Lantronix Strategy Engagement Draft
Exec Summary
Recommend positioning the initial Lantronix engagement as a fixed-fee Phase One UAS strategy blueprint rather than an open-ended retainer. For the Tom call, the goal is to validate the product-side gaps, current customer segmentation, platform thesis, and decision process so Pete can sharpen scope, timeline, and pricing immediately after the call.
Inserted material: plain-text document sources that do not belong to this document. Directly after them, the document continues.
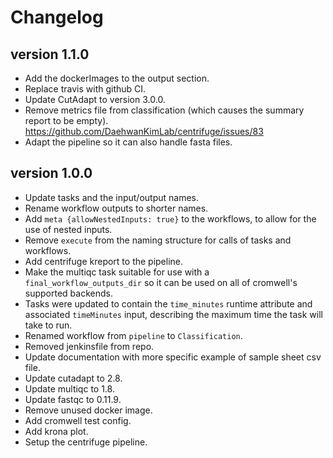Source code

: Changelog
==========

<!--
Newest changes should be on top.

This document is user facing. Please word the changes in such a way
that users understand how the changes affect the new version.
-->

version 1.1.0
---------------------------
+ Add the dockerImages to the output section.
+ Replace travis with github CI.
+ Update CutAdapt to version 3.0.0.
+ Remove metrics file from classification (which causes the
  summary report to be empty).
  https://github.com/DaehwanKimLab/centrifuge/issues/83
+ Adapt the pipeline so it can also handle fasta files.

version 1.0.0
---------------------------
+ Update tasks and the input/output names.
+ Rename workflow outputs to shorter names.
+ Add `meta {allowNestedInputs: true}` to the workflows, to allow for the use
  of nested inputs.
+ Remove `execute` from the naming structure for calls of tasks and workflows.
+ Add centrifuge kreport to the pipeline.
+ Make the multiqc task suitable for use with a `final_workflow_outputs_dir`
  so it can be used on all of cromwell's supported backends.
+ Tasks were updated to contain the `time_minutes` runtime attribute and
  associated `timeMinutes` input, describing the maximum time the task will
  take to run.
+ Renamed workflow from `pipeline` to `Classification`.
+ Removed jenkinsfile from repo.
+ Update documentation with more specific example of sample sheet csv file.
+ Update cutadapt to 2.8.
+ Update multiqc to 1.8.
+ Update fastqc to 0.11.9.
+ Remove unused docker image.
+ Add cromwell test config.
+ Add krona plot.
+ Setup the centrifuge pipeline.
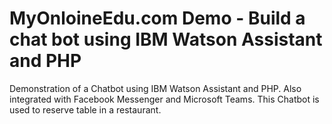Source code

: # MyOnloineEdu.com Demo - Build a chat bot using IBM Watson Assistant and PHP
Demonstration of a Chatbot using IBM Watson Assistant and PHP. Also integrated with Facebook Messenger and Microsoft Teams.
This Chatbot is used to reserve table in a restaurant.
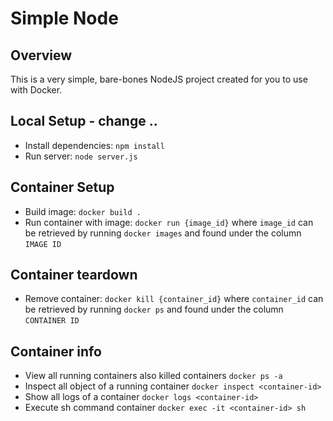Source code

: # Simple Node
## Overview
This is a very simple, bare-bones NodeJS project created for you to use with Docker.

## Local Setup - change ..
* Install dependencies: `npm install`
* Run server: `node server.js`

## Container Setup
* Build image: `docker build .`
* Run container with image: `docker run {image_id}` where `image_id` can be retrieved by running `docker images` and found under the column `IMAGE ID`

## Container teardown
* Remove container: `docker kill {container_id}` where `container_id` can be retrieved by running `docker ps` and found under the column `CONTAINER ID`

## Container info
* View all running containers also killed containers `docker ps -a`
* Inspect all object of a running container `docker inspect <container-id>`
* Show all logs of a container `docker logs <container-id>`
* Execute sh command container `docker exec -it <container-id> sh`
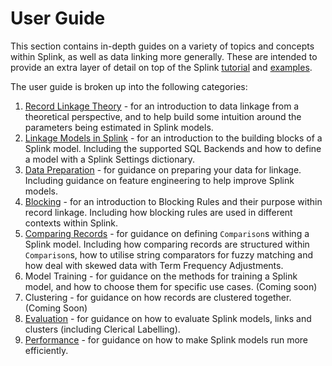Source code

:# User Guide

This section contains in-depth guides on a variety of topics and concepts within Splink, as well as data linking more generally. These are intended to provide an extra layer of detail on top of the Splink [tutorial](../demos/tutorials/00_Tutorial_Introduction.ipynb) and [examples](../demos/examples/examples_index.md).

The user guide is broken up into the following categories:

1. [Record Linkage Theory](./theory/record_linkage.md) - for an introduction to data linkage from a theoretical perspective, and to help build some intuition around the parameters being estimated in Splink models.
2. [Linkage Models in Splink](splink_fundamentals/backends/backends.md) - for an introduction to the building blocks of a Splink model. Including the supported SQL Backends and how to define a model with a Splink Settings dictionary.
3. [Data Preparation](data_preparation/feature_engineering.md) - for guidance on preparing your data for linkage. Including guidance on feature engineering to help improve Splink models.
4. [Blocking](blocking/blocking_rules.md) - for an introduction to Blocking Rules and their purpose within record linkage. Including how blocking rules are used in different contexts within Splink.
5. [Comparing Records](comparisons/customising_comparisons.ipynb) - for guidance on defining `Comparison`s withing a Splink model. Including how comparing records are structured within `Comparison`s, how to utilise string comparators for fuzzy matching and how deal with skewed data with Term Frequency Adjustments.
6. Model Training - for guidance on the methods for training a Splink model, and how to choose them for specific use cases. (Coming soon)
7. Clustering - for guidance on how records are clustered together. (Coming Soon)
8. [Evaluation](./evaluation/overview.md) - for guidance on how to evaluate Splink models, links and clusters (including Clerical Labelling).
9. [Performance](performance/drivers_of_performance.md) - for guidance on how to make Splink models run more efficiently.
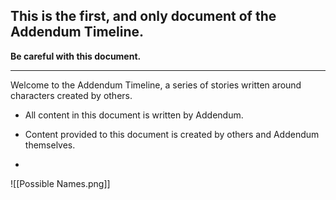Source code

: **This is the first, and only document of the Addendum Timeline.**
---
**Be careful with this document.**

---
Welcome to the Addendum Timeline, a series of stories written around characters created by others.

- All content in this document is written by Addendum.
- Content provided to this document is created by others and Addendum themselves.

- 


![[Possible Names.png]]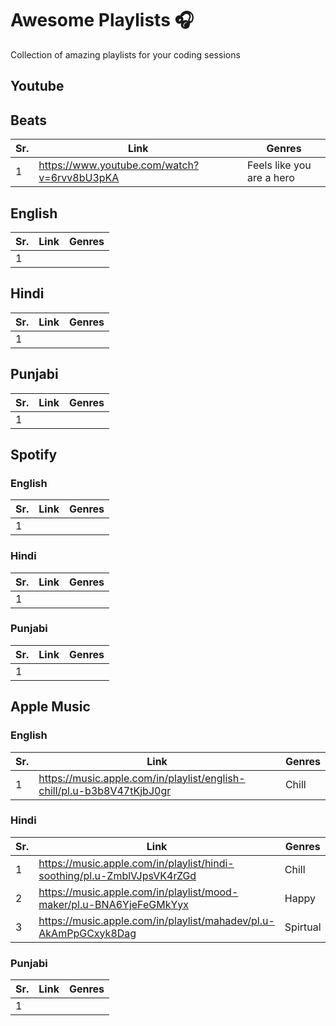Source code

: # Awesome Playlists 🎧
Collection of amazing playlists for your coding sessions

## Youtube

## Beats
| Sr. | Link | Genres |
|-----|------|--------|
| 1   |  https://www.youtube.com/watch?v=6rvv8bU3pKA    |    Feels like you are a hero    |

## English

| Sr. | Link | Genres |
|-----|------|--------|
| 1   |      |        |

## Hindi

| Sr. | Link | Genres |
|-----|------|--------|
| 1   |      |        |

## Punjabi

| Sr. | Link | Genres |
|-----|------|--------|
| 1   |      |        |

## Spotify

### English

| Sr. | Link | Genres |
|-----|------|--------|
| 1   |      |        |

### Hindi

| Sr. | Link | Genres |
|-----|------|--------|
| 1   |      |        |

### Punjabi

| Sr. | Link | Genres |
|-----|------|--------|
| 1   |      |        |

## Apple Music

### English

| Sr. | Link                                                                   | Genres |
|-----|------------------------------------------------------------------------|--------|
| 1   | https://music.apple.com/in/playlist/english-chill/pl.u-b3b8V47tKjbJ0gr | Chill  |

### Hindi

| Sr. | Link                                                                    | Genres   |
|-----|-------------------------------------------------------------------------|----------|
| 1   | https://music.apple.com/in/playlist/hindi-soothing/pl.u-ZmblVJpsVK4rZGd | Chill    |
| 2   | https://music.apple.com/in/playlist/mood-maker/pl.u-BNA6YjeFeGMkYyx     | Happy    |
| 3   | https://music.apple.com/in/playlist/mahadev/pl.u-AkAmPpGCxyk8Dag        | Spirtual |

### Punjabi

| Sr. | Link | Genres |
|-----|------|--------|
| 1   |      |        |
Recommended Engagement Shape
- Type: fixed-fee strategy engagement
- Duration: roughly 6 to 8 weeks
- Structure: non-recurring Phase One first, then consider a follow-on retainer only if the work is valuable and clearly scoped
- Reasoning: Pete has not worked with Lantronix yet, so a bounded project is the cleanest trust-building move
Client Context
Client: Lantronix Sponsor: Mathi Gurusamy, CSO Stakeholders: Steve Burrington, SVP Global R&D; Tom, PLM Compute Business Consultant: Pete Mauro
Lantronix has strong technical capabilities in Qualcomm-based compute modules, BSP, computer vision, and peripheral integration, plus an active UAS customer base. The gap is not engineering horsepower. The gap is strategy.
Core Problem
Lantronix appears to have six linked issues:
- strong technical execution, but no clear UAS strategic blueprint
- opportunistic customer development rather than segment-led focus
- limited drone and end-market domain expertise inside the core team
- weak stickiness once customers scale and go chip-down
- no clearly defined platform or API-layer thesis yet
- a North America and ITAR access gap relative to where some high-value work happens
Proposed Phase One Deliverables
1. UAS Capability Assessment
- audit current technical capabilities, product portfolio, reference platforms, and services
- document where Lantronix is genuinely differentiated today
- identify where customer-specific customization is masking reusable platform value
2. Market Survey
- analyze defense, public safety, commercial, and enterprise drone segments
- map adjacent category patterns from other SOM and module companies
- review trends including autonomy, edge versus ground compute, swarm architectures, and developer tooling
3. Customer Profiles and Segmentation
- profile current customers by vertical, volume, growth potential, and chip-down risk
- identify the most important customer archetypes
- use existing customers as intelligence sources where appropriate
4. Beachhead Recommendation
- score candidate segments using a rubric such as speed to revenue, strategic fit, technical leverage, competitive intensity, and NDAA or ITAR relevance
- recommend 2 to 3 beachhead segments rather than trying to serve everyone
5. Value Proposition per Beachhead
- define the specific “why Lantronix” story for each target segment
- identify possible stickiness mechanisms, including platform layers, APIs, integration tooling, reference architectures, or ecosystem partnerships
6. Strategic Roadmap
- outline near-term and medium-term priorities
- identify capability gaps, product moves, and GTM implications
- provide a recommended sequence of what to build, validate, and sell next
Working Method
- stakeholder interviews across product, engineering, and leadership
- customer interviews with Lantronix facilitation
- independent market research using Pete’s UAS network plus AI-assisted research
- competitive analysis and adjacent-market case studies
- one or more whiteboarding sessions in Irvine
Pricing Direction
Pricing is still provisional until after the Tom call, but the current working shape is:
- fixed fee for Phase One
- likely framed as a roughly two-month project
- optional follow-on retainer only after scope and value are proven
- Pete’s working pricing reference: published rate around $350 per hour, relationship rate around $250 per hour, used as internal math rather than as the main story
Why Pete Is Credible For This Work
- deep UAS context across defense-adjacent, public safety, and commercial environments
- hands-on hardware and software credibility
- independent perspective that can challenge assumptions internal teams may avoid questioning
- ability to move across the market as Pete, not as a Lantronix employee
- relevant network across OEMs, public safety, SAR, and adjacent robotics players
- local access and ability to work in person with the Irvine team
Questions To Pressure-Test On The Tom Call
- what does Tom think the actual product-side gap is today
- where does he believe Lantronix is already differentiated versus merely competent
- what has happened with the drone reference platform announced at CES
- which current customer types are most strategically important versus merely active
- does Tom believe a platform or API layer is real, or is that still just a rough idea
- which verticals matter most in the next 12 months
- what budget and decision path exists for outside strategy help
- what would make this engagement feel obviously valuable to Tom within the first month
Current Recommendation
If Tom confirms the same pattern Mathi and Steve described, Pete should push toward a bounded Phase One strategy project, not vague advisory work. The clean next step after the Tom call is either a sharper written proposal or an in-person whiteboarding session in Irvine that converts directly into a scoped Phase One engagement.